The suspect, who was identified as Ryan Ray Scurlock, 24, was found at the Shooting Gallery gun range located at 2911 39th St. in Orlando.

The investigation stems from Saturday’s incident in which the OCSO received several calls from Scurlock’s acquaintances requesting they check on his well-being because they had received alarming text messages from him that indicated he was distraught.”

Former Fed official joins KPMG [WaPo]
Jon Greenlee is joining the Tyson’s Corner office as a managing director in KPMG’s financial services regulatory practice. He previously worked as an associate director of risk management in the Fed’s division of banking supervision and regulation.

Satyam auditors to face Sebi probe [Hindustan Times]
“Accounting firm PricewaterhouseCoopers (PwC) will have to face an inquiry by the Securities and Exchange Board of India (Sebi). The Bombay High Court on Friday dismissed PwC’s petition challenging Sebi’s show-cause notice dated June 30, 2009 seeking to prohibit PWC from auditing accounts of listed companies.”

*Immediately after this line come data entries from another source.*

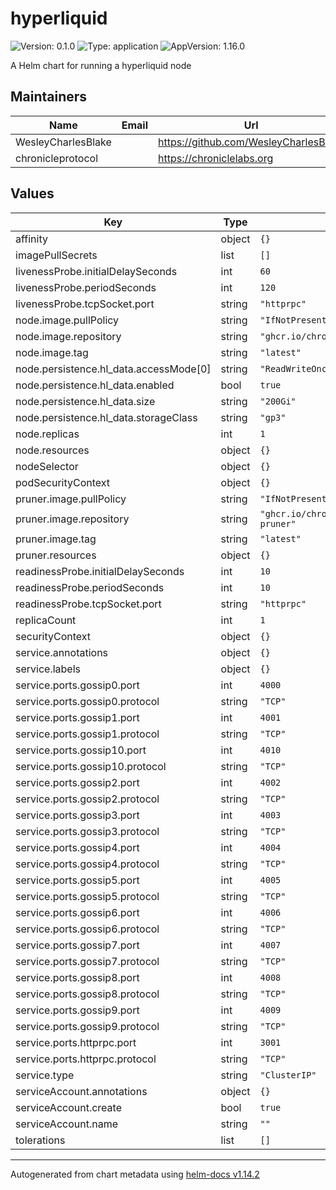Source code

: # hyperliquid

![Version: 0.1.0](https://img.shields.io/badge/Version-0.1.0-informational?style=flat-square) ![Type: application](https://img.shields.io/badge/Type-application-informational?style=flat-square) ![AppVersion: 1.16.0](https://img.shields.io/badge/AppVersion-1.16.0-informational?style=flat-square)

A Helm chart for running a hyperliquid node

## Maintainers

| Name | Email | Url |
| ---- | ------ | --- |
| WesleyCharlesBlake |  | <https://github.com/WesleyCharlesBlake> |
| chronicleprotocol |  | <https://chroniclelabs.org> |

## Values

| Key | Type | Default | Description |
|-----|------|---------|-------------|
| affinity | object | `{}` |  |
| imagePullSecrets | list | `[]` |  |
| livenessProbe.initialDelaySeconds | int | `60` |  |
| livenessProbe.periodSeconds | int | `120` |  |
| livenessProbe.tcpSocket.port | string | `"httprpc"` |  |
| node.image.pullPolicy | string | `"IfNotPresent"` |  |
| node.image.repository | string | `"ghcr.io/chronicleprotocol/hyperliquid"` |  |
| node.image.tag | string | `"latest"` |  |
| node.persistence.hl_data.accessMode[0] | string | `"ReadWriteOnce"` |  |
| node.persistence.hl_data.enabled | bool | `true` |  |
| node.persistence.hl_data.size | string | `"200Gi"` |  |
| node.persistence.hl_data.storageClass | string | `"gp3"` |  |
| node.replicas | int | `1` |  |
| node.resources | object | `{}` |  |
| nodeSelector | object | `{}` |  |
| podSecurityContext | object | `{}` |  |
| pruner.image.pullPolicy | string | `"IfNotPresent"` |  |
| pruner.image.repository | string | `"ghcr.io/chronicleprotocol/hyperliquid-pruner"` |  |
| pruner.image.tag | string | `"latest"` |  |
| pruner.resources | object | `{}` |  |
| readinessProbe.initialDelaySeconds | int | `10` |  |
| readinessProbe.periodSeconds | int | `10` |  |
| readinessProbe.tcpSocket.port | string | `"httprpc"` |  |
| replicaCount | int | `1` |  |
| securityContext | object | `{}` |  |
| service.annotations | object | `{}` |  |
| service.labels | object | `{}` |  |
| service.ports.gossip0.port | int | `4000` |  |
| service.ports.gossip0.protocol | string | `"TCP"` |  |
| service.ports.gossip1.port | int | `4001` |  |
| service.ports.gossip1.protocol | string | `"TCP"` |  |
| service.ports.gossip10.port | int | `4010` |  |
| service.ports.gossip10.protocol | string | `"TCP"` |  |
| service.ports.gossip2.port | int | `4002` |  |
| service.ports.gossip2.protocol | string | `"TCP"` |  |
| service.ports.gossip3.port | int | `4003` |  |
| service.ports.gossip3.protocol | string | `"TCP"` |  |
| service.ports.gossip4.port | int | `4004` |  |
| service.ports.gossip4.protocol | string | `"TCP"` |  |
| service.ports.gossip5.port | int | `4005` |  |
| service.ports.gossip5.protocol | string | `"TCP"` |  |
| service.ports.gossip6.port | int | `4006` |  |
| service.ports.gossip6.protocol | string | `"TCP"` |  |
| service.ports.gossip7.port | int | `4007` |  |
| service.ports.gossip7.protocol | string | `"TCP"` |  |
| service.ports.gossip8.port | int | `4008` |  |
| service.ports.gossip8.protocol | string | `"TCP"` |  |
| service.ports.gossip9.port | int | `4009` |  |
| service.ports.gossip9.protocol | string | `"TCP"` |  |
| service.ports.httprpc.port | int | `3001` |  |
| service.ports.httprpc.protocol | string | `"TCP"` |  |
| service.type | string | `"ClusterIP"` |  |
| serviceAccount.annotations | object | `{}` |  |
| serviceAccount.create | bool | `true` |  |
| serviceAccount.name | string | `""` |  |
| tolerations | list | `[]` |  |

----------------------------------------------
Autogenerated from chart metadata using [helm-docs v1.14.2](https://github.com/norwoodj/helm-docs/releases/v1.14.2)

That’s not a tax bill, THIS is a tax bill: Crocodile Dundee star Paul Hogan hit with £8m in charges [Daily Mail]
“But in a American TV interview last year, Hogan, 70, vowed that the taxman would not get a penny more of his money and added: ‘Come and get me, you miserable b******s.’ ”

Eide Bailly merges with R T Higgins [Denver Business Journal]
Top 25 firm Eide Bailly’s merger with RT Higgins brings the the firm’s total staff to over 1,200 in nine states.